Even in the unlikely event of simultaneous shorts in more than one circuit I assume the individual breakers will trip before the common bus/wire is overloaded. Does the often-mentioned issue about the ZW not having internal protection against shorts between pairs of power terminals impact any of this?
Sorry for posting my last reply twice. The first time I clicked "submit" there was no indication that anything happened so I submitted again after 15-20 minutes.
You don't need to add a circuit breaker in the common wire, but you do need one, because the total current from all 4 circuits protected by 10-ampere breakers can easily exceed the 15 amperes that your common wiring and the transformer can handle. But, as you say, the ZW's internal breaker can handle that.
Using individual breakers on the 4 circuits takes care of any circuit-to-circuit faults that may occur.
You may already know that there is no appreciable electrical difference between stranded and solid wire, and both are generally available in a variety of colors at home-improvement stores in gauges 14 AWG and larger.
https://www.mouser.com/datasheet/2/345/10a05-10a10-16323.pdf
How about the 10a05 (10 amps, 50 volts) version of these? As I'm sure you are aware there are literally thousands of different diodes on Mouser. Applying search filters these are the first ones I found with the right specs. I assume the max Vf of 1.1v is somehow related to the ~0.7 volt drop for an anti-parallel pair?
It doesn't matter whether the diodes are in a pair or not: whichever one is conducting will have the same drop as if it were by itself.
The 1.1-volt rating at 10 amperes is the worst case that the manufacturer is claiming for his product. The forward voltage for a real diode is not truly constant for all forward currents. It starts at zero for zero current and increases as the current increases, but in a way that doesn't stray far from about .6 or .7 volts for most of the diode's useful current range. Close to the diode's specified maximum current (10 amperes for this one), the bulk resistance of the silicon also begins to exacerbate the forward drop above what the semiconductor physics predicts. But diodes used to slow a descending train will probably be passing far less than their rated 10 amperes, so a model that assumes a constant drop of about .65 volts is appropriate.

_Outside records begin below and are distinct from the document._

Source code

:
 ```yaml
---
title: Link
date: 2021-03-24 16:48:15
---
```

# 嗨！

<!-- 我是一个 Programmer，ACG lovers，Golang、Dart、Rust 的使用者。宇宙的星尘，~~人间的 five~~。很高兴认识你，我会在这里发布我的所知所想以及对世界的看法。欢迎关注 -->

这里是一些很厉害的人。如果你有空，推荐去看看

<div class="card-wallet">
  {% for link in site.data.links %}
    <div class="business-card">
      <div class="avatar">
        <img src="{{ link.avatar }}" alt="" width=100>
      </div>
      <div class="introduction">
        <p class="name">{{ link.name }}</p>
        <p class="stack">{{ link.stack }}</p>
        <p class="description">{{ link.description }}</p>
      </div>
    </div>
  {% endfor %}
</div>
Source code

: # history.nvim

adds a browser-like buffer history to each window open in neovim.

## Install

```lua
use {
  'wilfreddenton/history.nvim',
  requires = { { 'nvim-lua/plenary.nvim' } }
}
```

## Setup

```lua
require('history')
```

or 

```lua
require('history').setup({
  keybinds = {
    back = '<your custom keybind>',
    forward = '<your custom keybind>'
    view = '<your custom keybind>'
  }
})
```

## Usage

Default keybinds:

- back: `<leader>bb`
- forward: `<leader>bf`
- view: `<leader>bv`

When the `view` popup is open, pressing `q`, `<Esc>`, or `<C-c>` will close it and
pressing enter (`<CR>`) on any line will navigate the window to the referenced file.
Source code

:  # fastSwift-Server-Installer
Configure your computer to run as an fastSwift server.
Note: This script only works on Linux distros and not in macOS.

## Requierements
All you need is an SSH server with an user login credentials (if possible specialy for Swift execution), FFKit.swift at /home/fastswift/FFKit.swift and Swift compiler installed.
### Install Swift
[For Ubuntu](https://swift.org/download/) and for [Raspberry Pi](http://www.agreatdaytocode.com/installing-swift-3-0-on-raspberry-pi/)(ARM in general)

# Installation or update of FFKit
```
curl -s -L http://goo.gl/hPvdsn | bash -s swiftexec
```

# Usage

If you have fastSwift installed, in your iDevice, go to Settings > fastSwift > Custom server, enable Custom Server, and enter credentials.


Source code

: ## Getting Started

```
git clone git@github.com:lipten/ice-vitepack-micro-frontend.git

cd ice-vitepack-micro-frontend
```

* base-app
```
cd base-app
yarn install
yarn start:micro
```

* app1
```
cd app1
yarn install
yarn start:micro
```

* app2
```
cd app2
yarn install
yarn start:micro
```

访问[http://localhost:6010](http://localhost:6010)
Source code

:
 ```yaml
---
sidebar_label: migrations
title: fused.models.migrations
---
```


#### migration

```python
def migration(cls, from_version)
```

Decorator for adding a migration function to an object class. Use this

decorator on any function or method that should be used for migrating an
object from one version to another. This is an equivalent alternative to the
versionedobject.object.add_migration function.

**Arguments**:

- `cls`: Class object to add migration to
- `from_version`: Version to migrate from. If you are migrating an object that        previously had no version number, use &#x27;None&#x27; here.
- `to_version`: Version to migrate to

Personally, I think this whole conversation has gone way off the rails, (pun intended), and this is a classic case of overthinking.
Lets assume you are using a ZW transformer or multiple phased xW transformers. I assume you would have one ZW output set at 18v and another set for 10v. In both cases the return is via the U connection on the transformer(s). There is a myth that if you short the 18v output with the 10v output that you are placing an 8v direct short in play. That would only happen on the bench if you are ignoring the U connection. That is not the case on a layout where U is the return and connected to the outer rail. Because current flow on the layout is referenced to the U connection there is no path from 10-18v as both are +V referenced and you will not have a short.
To solve your problem you can Power your main with one output of a ZW set at 18v for the level and upgrades, and the downgrades can be powered off another control of the ZW set for 10V or less. No Diodes or resistors required. In fact, Lionel was building layouts like this 70-80 years ago before semiconductors were commonly available.
So what happens when a locomotive stradles the 10 & 18v blocks? Nothing really, the 18v block momentarily drops to 10v any current flow is though the transformer winding, the motor, then to U (outside rail).
One of these days I'm going to do a youtube lecture series on this. However in the meanwhile I've wired my layouts like this for over 50 years and never experienced an electrical issue.
BigAl956 - EE Chicago 1978.
aboard!
Trains, trains, wonderful trains. The more you get, the more you toot!
Rather than repeat this old argument with Al, I'll just post a link to a previous version of it: http://cs.trains.com/ctt/f/95/p/255980/2867653.aspx#2867653
OMG. Maybe Roger Carp can look into the error of not following Bob Nelson's recommendations on using multiple taps of a high power transformer and instead paralleling them set at different voltages.
CLICKABLE LINK to Bob's reference above.
Rob
I decided to use the diode method out of an abundance (or over-abundance?) of caution, to learn to do something new, and also because my layout will probably have more up and down sections than I have throttles. I had some questions about how to do it and Bob Nelson answered my questions. I'm sorry that this has re-opened an apparantly old debate but it has made me consider another question.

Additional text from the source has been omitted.